Task details
Among the records below, find the line that has "erscheint mir sinnvoll, da es Klammern spart."; from there, give the lines again exactly, and stop after the line that has "ohne zusätzliche syntaktische".
** Supplied data follows **
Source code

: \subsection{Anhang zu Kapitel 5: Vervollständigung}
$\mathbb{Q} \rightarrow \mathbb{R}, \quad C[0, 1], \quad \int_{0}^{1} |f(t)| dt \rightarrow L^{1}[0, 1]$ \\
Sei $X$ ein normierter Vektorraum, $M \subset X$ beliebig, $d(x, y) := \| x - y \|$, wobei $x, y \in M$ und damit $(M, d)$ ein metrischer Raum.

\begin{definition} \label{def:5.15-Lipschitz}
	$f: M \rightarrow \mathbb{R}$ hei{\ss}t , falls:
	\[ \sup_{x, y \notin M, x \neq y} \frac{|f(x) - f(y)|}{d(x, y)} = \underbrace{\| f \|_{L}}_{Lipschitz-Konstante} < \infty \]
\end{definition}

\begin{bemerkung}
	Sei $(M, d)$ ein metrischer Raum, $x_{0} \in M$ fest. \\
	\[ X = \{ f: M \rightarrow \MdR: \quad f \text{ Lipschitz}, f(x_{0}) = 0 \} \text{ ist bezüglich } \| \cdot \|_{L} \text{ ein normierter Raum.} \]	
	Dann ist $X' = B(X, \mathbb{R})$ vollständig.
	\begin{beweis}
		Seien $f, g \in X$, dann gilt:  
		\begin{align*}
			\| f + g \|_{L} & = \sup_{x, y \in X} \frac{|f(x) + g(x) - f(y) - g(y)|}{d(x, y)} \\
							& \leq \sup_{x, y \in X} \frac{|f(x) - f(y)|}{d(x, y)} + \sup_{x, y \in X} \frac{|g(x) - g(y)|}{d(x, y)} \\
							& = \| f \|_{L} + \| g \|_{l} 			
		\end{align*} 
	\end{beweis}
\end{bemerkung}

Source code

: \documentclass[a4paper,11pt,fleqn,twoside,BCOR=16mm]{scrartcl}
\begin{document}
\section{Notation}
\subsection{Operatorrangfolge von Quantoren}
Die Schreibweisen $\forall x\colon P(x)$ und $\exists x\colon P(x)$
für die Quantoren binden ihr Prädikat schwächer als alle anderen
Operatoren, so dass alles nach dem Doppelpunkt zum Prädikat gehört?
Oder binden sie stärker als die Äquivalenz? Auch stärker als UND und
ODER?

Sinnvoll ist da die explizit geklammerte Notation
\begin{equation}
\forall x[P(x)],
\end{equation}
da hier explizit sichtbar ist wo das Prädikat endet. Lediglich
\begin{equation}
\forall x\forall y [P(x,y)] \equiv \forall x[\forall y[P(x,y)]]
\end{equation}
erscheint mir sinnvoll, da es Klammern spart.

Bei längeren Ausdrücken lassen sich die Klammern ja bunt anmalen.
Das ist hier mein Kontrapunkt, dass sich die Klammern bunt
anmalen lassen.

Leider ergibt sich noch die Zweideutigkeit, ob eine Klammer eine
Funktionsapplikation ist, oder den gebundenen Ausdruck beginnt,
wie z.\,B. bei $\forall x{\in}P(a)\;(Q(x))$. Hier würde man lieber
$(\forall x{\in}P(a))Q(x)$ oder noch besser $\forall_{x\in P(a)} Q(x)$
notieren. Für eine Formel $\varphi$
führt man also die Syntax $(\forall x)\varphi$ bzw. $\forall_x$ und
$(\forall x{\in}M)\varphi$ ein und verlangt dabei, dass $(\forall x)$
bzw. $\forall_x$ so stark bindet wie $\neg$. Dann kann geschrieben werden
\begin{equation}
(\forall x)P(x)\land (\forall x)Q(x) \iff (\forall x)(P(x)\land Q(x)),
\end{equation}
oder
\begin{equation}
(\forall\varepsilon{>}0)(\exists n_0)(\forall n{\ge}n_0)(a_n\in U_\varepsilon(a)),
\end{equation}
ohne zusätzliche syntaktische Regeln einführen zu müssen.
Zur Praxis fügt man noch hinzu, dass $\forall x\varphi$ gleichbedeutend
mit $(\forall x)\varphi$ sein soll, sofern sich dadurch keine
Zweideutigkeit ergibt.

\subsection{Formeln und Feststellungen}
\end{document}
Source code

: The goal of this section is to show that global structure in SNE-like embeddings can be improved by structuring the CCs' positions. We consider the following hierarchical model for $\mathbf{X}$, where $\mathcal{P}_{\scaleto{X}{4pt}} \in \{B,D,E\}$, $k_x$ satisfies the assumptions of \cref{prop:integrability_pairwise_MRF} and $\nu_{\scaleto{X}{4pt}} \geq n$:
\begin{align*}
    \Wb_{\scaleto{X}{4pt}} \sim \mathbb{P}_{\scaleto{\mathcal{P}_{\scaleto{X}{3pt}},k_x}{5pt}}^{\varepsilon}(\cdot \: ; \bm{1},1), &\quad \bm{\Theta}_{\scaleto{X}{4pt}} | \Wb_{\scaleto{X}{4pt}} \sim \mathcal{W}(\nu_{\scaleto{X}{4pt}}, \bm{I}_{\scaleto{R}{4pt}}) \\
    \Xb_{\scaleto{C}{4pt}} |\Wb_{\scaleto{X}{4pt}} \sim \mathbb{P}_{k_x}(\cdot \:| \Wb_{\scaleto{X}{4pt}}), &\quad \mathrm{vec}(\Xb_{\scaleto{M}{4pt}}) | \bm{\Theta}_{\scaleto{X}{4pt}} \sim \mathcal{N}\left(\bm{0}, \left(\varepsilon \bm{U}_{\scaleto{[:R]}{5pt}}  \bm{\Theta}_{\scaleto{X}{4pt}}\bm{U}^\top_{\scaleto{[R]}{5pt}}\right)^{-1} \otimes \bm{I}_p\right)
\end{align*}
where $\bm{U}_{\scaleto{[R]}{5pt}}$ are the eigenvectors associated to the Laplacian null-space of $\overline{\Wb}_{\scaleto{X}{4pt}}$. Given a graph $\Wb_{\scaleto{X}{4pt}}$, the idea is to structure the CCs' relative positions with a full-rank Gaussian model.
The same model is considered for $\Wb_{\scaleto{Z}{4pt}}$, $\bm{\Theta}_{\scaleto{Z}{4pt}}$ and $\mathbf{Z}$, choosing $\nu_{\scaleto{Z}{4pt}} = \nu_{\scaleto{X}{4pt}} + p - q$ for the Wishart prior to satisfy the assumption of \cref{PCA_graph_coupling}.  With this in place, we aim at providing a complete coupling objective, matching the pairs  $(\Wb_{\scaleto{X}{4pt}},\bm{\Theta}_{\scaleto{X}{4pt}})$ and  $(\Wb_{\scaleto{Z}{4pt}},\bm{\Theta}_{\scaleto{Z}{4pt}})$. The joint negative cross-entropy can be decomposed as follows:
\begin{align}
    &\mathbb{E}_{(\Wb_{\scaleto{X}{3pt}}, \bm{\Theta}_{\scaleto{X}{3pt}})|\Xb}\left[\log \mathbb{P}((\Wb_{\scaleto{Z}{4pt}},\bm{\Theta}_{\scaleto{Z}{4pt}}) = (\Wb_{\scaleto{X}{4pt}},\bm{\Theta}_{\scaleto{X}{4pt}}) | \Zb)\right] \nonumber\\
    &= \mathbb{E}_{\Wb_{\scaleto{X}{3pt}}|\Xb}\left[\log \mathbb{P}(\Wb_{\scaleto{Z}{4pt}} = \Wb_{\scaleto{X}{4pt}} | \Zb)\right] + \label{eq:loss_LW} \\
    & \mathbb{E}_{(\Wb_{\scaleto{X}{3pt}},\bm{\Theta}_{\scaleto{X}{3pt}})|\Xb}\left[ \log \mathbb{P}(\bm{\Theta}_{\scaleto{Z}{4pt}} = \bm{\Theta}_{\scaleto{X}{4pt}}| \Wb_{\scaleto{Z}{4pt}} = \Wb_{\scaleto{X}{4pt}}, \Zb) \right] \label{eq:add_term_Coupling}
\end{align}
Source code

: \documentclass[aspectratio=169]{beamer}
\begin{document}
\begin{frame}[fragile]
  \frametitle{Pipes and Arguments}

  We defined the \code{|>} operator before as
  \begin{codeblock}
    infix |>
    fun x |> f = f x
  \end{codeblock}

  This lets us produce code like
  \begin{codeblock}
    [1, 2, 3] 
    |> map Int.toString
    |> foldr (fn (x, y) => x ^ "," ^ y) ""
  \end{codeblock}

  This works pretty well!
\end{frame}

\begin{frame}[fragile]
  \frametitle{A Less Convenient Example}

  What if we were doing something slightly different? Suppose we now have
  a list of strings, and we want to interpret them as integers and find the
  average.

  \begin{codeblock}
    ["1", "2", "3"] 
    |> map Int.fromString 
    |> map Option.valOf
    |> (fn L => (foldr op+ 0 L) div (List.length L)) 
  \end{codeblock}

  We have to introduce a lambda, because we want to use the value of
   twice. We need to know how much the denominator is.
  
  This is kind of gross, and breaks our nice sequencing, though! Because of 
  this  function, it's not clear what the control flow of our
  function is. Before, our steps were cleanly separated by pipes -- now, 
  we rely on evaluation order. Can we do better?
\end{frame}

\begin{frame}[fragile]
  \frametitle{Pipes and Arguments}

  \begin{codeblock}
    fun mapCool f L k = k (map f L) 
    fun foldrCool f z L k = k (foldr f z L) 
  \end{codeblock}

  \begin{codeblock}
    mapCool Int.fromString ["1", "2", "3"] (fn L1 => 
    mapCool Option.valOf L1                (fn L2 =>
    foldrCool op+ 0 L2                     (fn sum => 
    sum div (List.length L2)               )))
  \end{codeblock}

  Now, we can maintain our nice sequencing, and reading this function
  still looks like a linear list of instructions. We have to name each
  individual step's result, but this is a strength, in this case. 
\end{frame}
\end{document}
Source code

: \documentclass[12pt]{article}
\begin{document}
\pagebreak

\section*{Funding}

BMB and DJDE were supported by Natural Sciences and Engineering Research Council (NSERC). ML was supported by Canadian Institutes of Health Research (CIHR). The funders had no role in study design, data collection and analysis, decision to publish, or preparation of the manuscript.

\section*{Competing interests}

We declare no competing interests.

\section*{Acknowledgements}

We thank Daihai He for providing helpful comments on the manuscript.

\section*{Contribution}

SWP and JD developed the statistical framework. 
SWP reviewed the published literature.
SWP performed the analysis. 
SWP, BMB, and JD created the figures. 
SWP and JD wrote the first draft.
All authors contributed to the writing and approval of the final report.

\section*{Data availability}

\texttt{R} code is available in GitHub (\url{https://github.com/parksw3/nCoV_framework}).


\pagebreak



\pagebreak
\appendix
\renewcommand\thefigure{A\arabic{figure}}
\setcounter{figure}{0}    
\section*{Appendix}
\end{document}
** End of Supplied data **
Answer for the task
erscheint mir sinnvoll, da es Klammern spart.

Bei längeren Ausdrücken lassen sich die Klammern ja bunt anmalen.
Das ist hier mein Kontrapunkt, dass sich die Klammern bunt
anmalen lassen.

Leider ergibt sich noch die Zweideutigkeit, ob eine Klammer eine
Funktionsapplikation ist, oder den gebundenen Ausdruck beginnt,
wie z.\,B. bei $\forall x{\in}P(a)\;(Q(x))$. Hier würde man lieber
$(\forall x{\in}P(a))Q(x)$ oder noch besser $\forall_{x\in P(a)} Q(x)$
notieren. Für eine Formel $\varphi$
führt man also die Syntax $(\forall x)\varphi$ bzw. $\forall_x$ und
$(\forall x{\in}M)\varphi$ ein und verlangt dabei, dass $(\forall x)$
bzw. $\forall_x$ so stark bindet wie $\neg$. Dann kann geschrieben werden
\begin{equation}
(\forall x)P(x)\land (\forall x)Q(x) \iff (\forall x)(P(x)\land Q(x)),
\end{equation}
oder
\begin{equation}
(\forall\varepsilon{>}0)(\exists n_0)(\forall n{\ge}n_0)(a_n\in U_\varepsilon(a)),
\end{equation}
ohne zusätzliche syntaktische Regeln einführen zu müssen.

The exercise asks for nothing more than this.